What happens after insertion?
Immediately after injection, the cells are just living grafted progenitors sitting in the putamen. Over months, the hope is:
survive
↓
settle/spread
↓
mature into dopamine neurons
↓
express dopamine machinery, e.g. tyrosine hydroxylase / AADC
↓
take up DOPA
↓
make dopamine
↓
release dopamine locally
↓
improve basal ganglia motor signaling
This is why the 18F-DOPA PET increased later. The grafts were not expected to instantly function like mature adult dopamine neurons the second the needle came out. Cells need time to mature and integrate, because apparently even neurons have onboarding.
The cleanest picture
Imagine the putamen as a long, curved motor-control sponge that lost its dopamine input.

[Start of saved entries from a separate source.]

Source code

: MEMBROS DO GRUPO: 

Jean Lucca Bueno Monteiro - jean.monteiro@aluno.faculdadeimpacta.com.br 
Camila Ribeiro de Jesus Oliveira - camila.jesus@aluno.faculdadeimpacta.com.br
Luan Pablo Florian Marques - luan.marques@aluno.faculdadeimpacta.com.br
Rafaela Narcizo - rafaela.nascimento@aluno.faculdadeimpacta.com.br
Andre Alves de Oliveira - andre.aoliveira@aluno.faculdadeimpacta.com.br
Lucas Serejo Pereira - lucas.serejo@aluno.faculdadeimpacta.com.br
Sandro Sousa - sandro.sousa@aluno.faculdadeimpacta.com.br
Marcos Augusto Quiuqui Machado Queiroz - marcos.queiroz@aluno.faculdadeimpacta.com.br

They inserted a needle into several carefully planned deep-brain paths and left little clusters of dopamine-progenitor cells along each path:
LEFT PUTAMEN RIGHT PUTAMEN
track 1: • • • • track 1: • • • •
track 2: • • • • track 2: • • • •
track 3: • • • • • track 3: • • • • •
Those dots are cell deposits. Over time, they are supposed to mature into dopamine-producing graft tissue.
So “inserted” means:
a stereotactically guided custom injection needle delivered many small deposits of fresh iPS-derived dopamine progenitor cells into both putamina, using 3 planned trajectories per side and 4–8 deposits per trajectory.